On the third anniversary of the US Supreme Court’s Dobbs v. Jackson Women’s Health Organization decision, the Guttmacher Institute released new data on the state of residence of abortion patients who traveled out of state to obtain care in 2024.
The data are part of Guttmacher’s Monthly Abortion Provision Study, which provides ongoing national and state-level estimates of US abortion incidence and currently includes data from January 2023 through March 2025. The new findings add to the growing evidence on how abortion bans in individual states are affecting patient movement and reshaping access to abortion care across the country.
These findings underscore the important role that data play in tracking the evolving effects of abortion policies on access to care at the state, regional and national levels.
Interstate travel remains a critical pathway to abortion care
In 2024, 155,000 people traveled out of state for abortion care, representing 15% of all US abortion patients obtaining care in states without total bans. This total is a decline from 2023, when nearly 170,000 abortion patients traveled across state lines, and an increase from the pre-Dobbs baseline in 2020, when 81,000 abortion patients traveled out of state.
Similar to 2023, Illinois remained a critical access point in 2024, with 35,470 patients traveling from across the South and Midwest to obtain abortion care in the state. Likewise, more than 28,000 Texans continued to travel across the country for abortion care, going to states as far away as Maryland, Michigan, New York and Washington.
“While these findings show us where and how far patients are traveling, they are not able to capture the numerous financial, logistical, social and emotional obstacles people face. In addition to the travel costs, driving or flying across state lines often requires taking time off work, navigating complex logistics and arranging child care, not to mention paying for the abortion itself,” says Isaac Maddow-Zimet, Guttmacher Institute data scientist and study lead. “Everyone deserves the abortion care that best meets their needs, whether an in-person abortion at a clinic, medication abortion received via telehealth (including from providers operating in states with a telehealth shield law) or self-managing with medication abortion. But abortion bans make it difficult for many people to access their preferred method of care.”
The wide impact of Florida’s six-week abortion ban
These latest data on abortion patients’ state of residence emphasize the negative impact that Florida’s six-week ban, which went into effect on May 1 and was in effect for eight months of 2024, had on the abortion landscape in the Southeast and beyond. The number of Floridians traveling to Virginia—the closest state without an early gestational duration ban or a mandatory waiting period—dramatically increased from 130 in 2023 to 1,620 in 2024; Floridians traveling to North Carolina for an abortion went up sharply as well, from 210 in 2023 to 1,320 in 2024. Floridians also traveled as far as Michigan and New York in 2024, demonstrating the resiliency and motivation of abortion patients to get care.
“Florida had been an important access point for abortion in the Southeast, so when the state’s six-week ban went into effect in May 2024, it was not just Floridians who were impacted, but also the thousands of out-of-state patients who would have traveled there for care,” says Candace Gibson, Guttmacher Institute director of state policy. “The most extreme abortion bans are concentrated in the South, which makes it disproportionately difficult for people living in that region to exercise their fundamental right to bodily autonomy. But we know that abortion funds, clinics and providers throughout the South are working tirelessly—and with limited resources—so that as many people as possible can get the abortion care they need and deserve.”

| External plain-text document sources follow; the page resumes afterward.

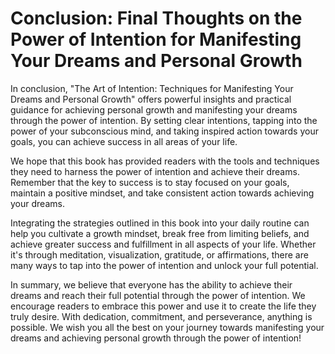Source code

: Conclusion: Final Thoughts on the Power of Intention for Manifesting Your Dreams and Personal Growth
====================================================================================================

In conclusion, "The Art of Intention: Techniques for Manifesting Your Dreams and Personal Growth" offers powerful insights and practical guidance for achieving personal growth and manifesting your dreams through the power of intention. By setting clear intentions, tapping into the power of your subconscious mind, and taking inspired action towards your goals, you can achieve success in all areas of your life.

We hope that this book has provided readers with the tools and techniques they need to harness the power of intention and achieve their dreams. Remember that the key to success is to stay focused on your goals, maintain a positive mindset, and take consistent action towards achieving your dreams.

Integrating the strategies outlined in this book into your daily routine can help you cultivate a growth mindset, break free from limiting beliefs, and achieve greater success and fulfillment in all aspects of your life. Whether it's through meditation, visualization, gratitude, or affirmations, there are many ways to tap into the power of intention and unlock your full potential.

In summary, we believe that everyone has the ability to achieve their dreams and reach their full potential through the power of intention. We encourage readers to embrace this power and use it to create the life they truly desire. With dedication, commitment, and perseverance, anything is possible. We wish you all the best on your journey towards manifesting your dreams and achieving personal growth through the power of intention!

The complete data set and graphic visualizations of the 2024 state of residence data are available on Guttmacher’s US Abortion Data Dashboard.
About the Study
The Monthly Abortion Provision Study estimates the number of clinician-provided abortions that take place each month in each US state without a total ban. It collects data on procedural and medication abortions provided at brick-and-mortar health facilities (such as clinics or doctor’s offices), as well as medication abortions provided via telehealth and virtual providers in the United States. Abortions are counted as having been provided in the state in which a patient had a procedure or where pills were dispensed.

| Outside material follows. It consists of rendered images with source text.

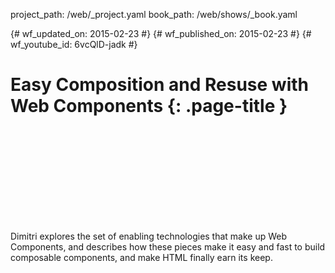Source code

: project_path: /web/_project.yaml
book_path: /web/shows/_book.yaml

{# wf_updated_on: 2015-02-23 #}
{# wf_published_on: 2015-02-23 #}
{# wf_youtube_id: 6vcQlD-jadk #}

# Easy Composition and Resuse with Web Components {: .page-title }


<div class="video-wrapper">
  <iframe class="devsite-embedded-youtube-video" data-video-id="6vcQlD-jadk"
          data-autohide="1" data-showinfo="0" frameborder="0" allowfullscreen>
  </iframe>
</div>


Dimitri explores the set of enabling technologies that make up Web Components, and describes how these pieces make it easy and fast to build composable components, and make HTML finally earn its keep.
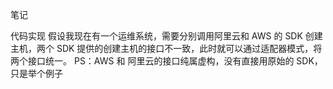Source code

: 笔记


代码实现
假设我现在有一个运维系统，需要分别调用阿里云和 AWS 的 SDK 创建主机，两个 SDK 提供的创建主机的接口不一致，此时就可以通过适配器模式，将两个接口统一。 PS：AWS 和 阿里云的接口纯属虚构，没有直接用原始的 SDK，只是举个例子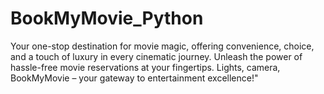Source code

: # BookMyMovie_Python
Your one-stop destination for movie magic, offering convenience, choice, and a touch of luxury in every cinematic journey. Unleash the power of hassle-free movie reservations at your fingertips. Lights, camera, BookMyMovie – your gateway to entertainment excellence!"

Estimates are generated by a statistical model that combines data collected from monthly samples of providers with historical data on the caseload of every provider in the United States; as more data are collected each month, estimates for past months become more precise. In addition to median estimates for each month, we provide a range (uncertainty interval) that describes the precision of the estimates: A bigger range means that the estimate is more uncertain for a specific state and month, while a smaller range indicates that the estimate is more precise.

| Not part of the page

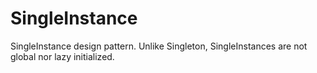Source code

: # SingleInstance

SingleInstance design pattern. Unlike Singleton, SingleInstances are not global nor lazy initialized.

About the Guttmacher Institute
The Guttmacher Institute is a leading research and policy organization committed to advancing sexual and reproductive health and rights worldwide. The Institute has a long history of tracking abortion incidence in the United States and globally. Every three years since 1974, the Guttmacher Institute has conducted the Abortion Provider Census of all known facilities providing abortion in the United States to collect information about service provision, including total number of abortions.